Monday, April 03, 2006

Universal Digital Ports

Had an idea the other day that could be a business opportunity: a "universal digital port". In the aviation electronics world, and probably in the electronics world more broadly, there are a lot different digital data protocols, like serial ports in RS-232, RS-422, RS-485, ARINC 429, ByteFlight, Ethernet, USB, parallel ports, game ports, etc. In aircraft cockpits, you have all these different devices using different formats and getting them to talk to each other is a pain. There are companies out there that make conversion devices (we call them "happy boxes" here at the office) but they are often very expensive, and specialized to for a particular device using a specific format.
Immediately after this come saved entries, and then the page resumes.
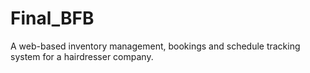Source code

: # Final_BFB
A web-based inventory management, bookings and schedule tracking system for a hairdresser company.
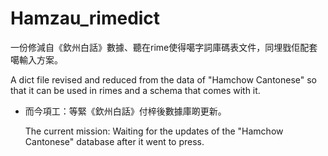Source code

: # Hamzau_rimedict
一份修減自《欽州白話》數據、聽在rime使得噶字詞庫碼表文件，同埋戥佢配套噶輸入方案。

A dict file revised and reduced from the data of "Hamchow Cantonese" so that it can be used in rimes and a schema that comes with it. 

* 而今項工：等緊《欽州白話》付梓後數據庫啲更新。

    The current mission: Waiting for the updates of the "Hamchow Cantonese" database after it went to press. 
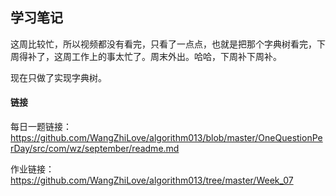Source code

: ## 学习笔记

这周比较忙，所以视频都没有看完，只看了一点点，也就是把那个字典树看完，下周得补了，这周工作上的事太忙了。周末外出。哈哈，下周补下周补。

现在只做了实现字典树。

#### 链接

每日一题链接：https://github.com/WangZhiLove/algorithm013/blob/master/OneQuestionPerDay/src/com/wz/september/readme.md

作业链接： https://github.com/WangZhiLove/algorithm013/tree/master/Week_07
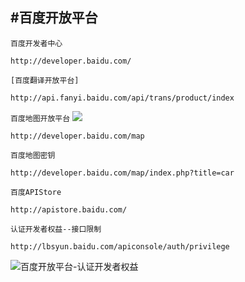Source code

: #百度开放平台
--------------

`百度开发者中心`

	http://developer.baidu.com/

`[百度翻译开放平台]` 

	http://api.fanyi.baidu.com/api/trans/product/index

`百度地图开放平台` ![](http://wiki.lbsyun.baidu.com/cms/logo/lbsyunlogo296-120.png)

	http://developer.baidu.com/map

`百度地图密钥`
	
	http://developer.baidu.com/map/index.php?title=car

`百度APIStore`

	http://apistore.baidu.com/

`认证开发者权益--接口限制`

	http://lbsyun.baidu.com/apiconsole/auth/privilege
![百度开放平台-认证开发者权益](http://git.oschina.net/uploads/images/2017/0109/134529_30dc5db4_390501.png "认证开发者权益")

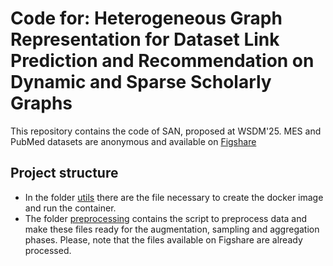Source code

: # Code for: Heterogeneous Graph Representation for Dataset Link Prediction and Recommendation on Dynamic and Sparse Scholarly Graphs
This repository contains the code of SAN, proposed at WSDM'25.
MES and PubMed datasets are anonymous and available on [Figshare](https://figshare.com/s/1e11a6f03fbf97d61936)

## Project structure
- In the folder [utils](utils/) there are the file necessary to create the docker image and run the container.
- The folder [preprocessing](preprocessing/) contains the script to preprocess data and make these files ready for the augmentation, sampling and aggregation phases. Please, note that the files available on Figshare are already processed.
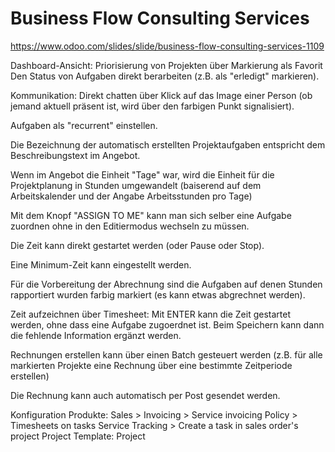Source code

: # Business Flow Consulting Services

https://www.odoo.com/slides/slide/business-flow-consulting-services-1109

Dashboard-Ansicht:
Priorisierung von Projekten über Markierung als Favorit
Den Status von Aufgaben direkt berarbeiten (z.B. als "erledigt" markieren).

Kommunikation: Direkt chatten über Klick auf das Image einer Person (ob jemand aktuell präsent ist, wird über den farbigen Punkt signalisiert).

Aufgaben als "recurrent" einstellen.

Die Bezeichnung der automatisch erstellten Projektaufgaben entspricht dem Beschreibungstext im Angebot.

Wenn im Angebot die Einheit "Tage" war, wird die Einheit für die Projektplanung in Stunden umgewandelt (baiserend auf dem Arbeitskalender und der Angabe Arbeitsstunden pro Tage)

Mit dem Knopf "ASSIGN TO ME" kann man sich selber eine Aufgabe zuordnen ohne in den Editiermodus wechseln zu müssen.

Die Zeit kann direkt gestartet werden (oder Pause oder Stop).

Eine Minimum-Zeit kann eingestellt werden.

Für die Vorbereitung der Abrechnung sind die Aufgaben auf denen Stunden rapportiert wurden farbig markiert (es kann etwas abgrechnet werden).

Zeit aufzeichnen über Timesheet: Mit ENTER kann die Zeit gestartet werden, ohne dass eine Aufgabe zugoerdnet ist. Beim Speichern kann dann die fehlende Information ergänzt werden.

Rechnungen erstellen kann über einen Batch gesteuert werden (z.B. für alle markierten Projekte eine Rechnung über eine bestimmte Zeitperiode erstellen)

Die Rechnung kann auch automatisch per Post gesendet werden.

Konfiguration
Produkte: Sales > Invoicing > 
Service invoicing Policy > Timesheets on tasks
Service Tracking > Create a task in sales order's project
Project Template: Project



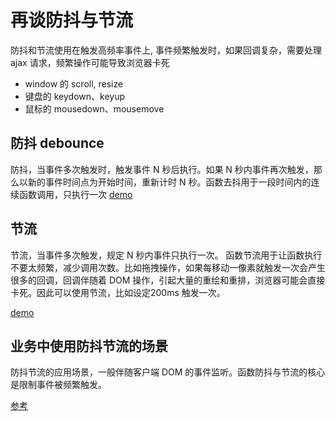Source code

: # 再谈防抖与节流

防抖和节流使用在触发高频率事件上, 事件频繁触发时，如果回调复杂，需要处理 ajax 请求，频繁操作可能导致浏览器卡死
- window 的 scroll, resize
- 键盘的 keydown、keyup
- 鼠标的 mousedown、mousemove


## 防抖 debounce
防抖，当事件多次触发时，触发事件 N 秒后执行。如果 N 秒内事件再次触发，那么以新的事件时间点为开始时间，重新计时 N 秒。函数去抖用于一段时间内的连续函数调用，只执行一次
[demo](./code/debounce.html)

## 节流
节流，当事件多次触发，规定 N 秒内事件只执行一次。
函数节流用于让函数执行不要太频繁，减少调用次数。比如拖拽操作，如果每移动一像素就触发一次会产生很多的回调，回调伴随着 DOM 操作，引起大量的重绘和重排，浏览器可能会直接卡死。因此可以使用节流，比如设定200ms 触发一次。

[demo](./code/throttle.html)

## 业务中使用防抖节流的场景
防抖节流的应用场景，一般伴随客户端 DOM 的事件监听。函数防抖与节流的核心是限制事件被频繁触发。


[参考](https://www.cnblogs.com/zhuanzhuanfe/p/10633019.html)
Why not do the conversion in software? The device itself would be a generic embedded computer with an array of digital inputs and outputs whose voltages can be varied across the range found in the various data formats. The actual protocol, timing, voltages, etc and the conversion from one protocol to the other, is done in software that can be easily written and loaded to the device. You could even write the software in an extensible "plug-in" style and release an API so that people who buy your device can create their own protocols.

Using one common hardware configuration gives you pretty good economy of scale in production. Opening the API offloads a lot of the programming work, so you would just have to get the basic OS and the software framework going to have a viable product.

In a way, this is kind of similar to software radios, such as the open-source GNU Radio and the military's JTRS but applied to digital device-to-device communication instead of audible radio. Any thoughts? Kevin, is there already a VC-backed startup that's been doing this for the last three years?

1 Comments:

At 5:29 PM, Blogger Dan Craig said...

Well, there are a few different markets out there, but their needs are very different, as are the price points. One the cheap side is the experimental aviation and the general hobbyist market that might include people into cars, game systems, or stuff like that. I'll have to do a little research to see how big the market for that would be, but the price would have to be pretty low to hit this market. Probably on the order of $100. Converters that do only fixed formats seem to be in the $50-$70 range.

Then there's the certified aviation market (or anything else that's safety critical). In this case, you have to do some more extensive software development and testing processes and that tends to make just about anything cost at least 10X more than it would otherwise. By that reasoning, the happy box would be priced around $1000. I don't know how that compares to others, since a lot of the companies tend not to list prices. But there was an analog to digital device that I found that one would use to convert analog navigation radio signals to digital that was priced at an absurd $9000.

I'll dig around more for additional happy box makers. The one I'm most familiar with is Shadin, and they do a lot of other business in aviation sensors. There's another one that I saw an ad for last week, but I can't find that magazine now.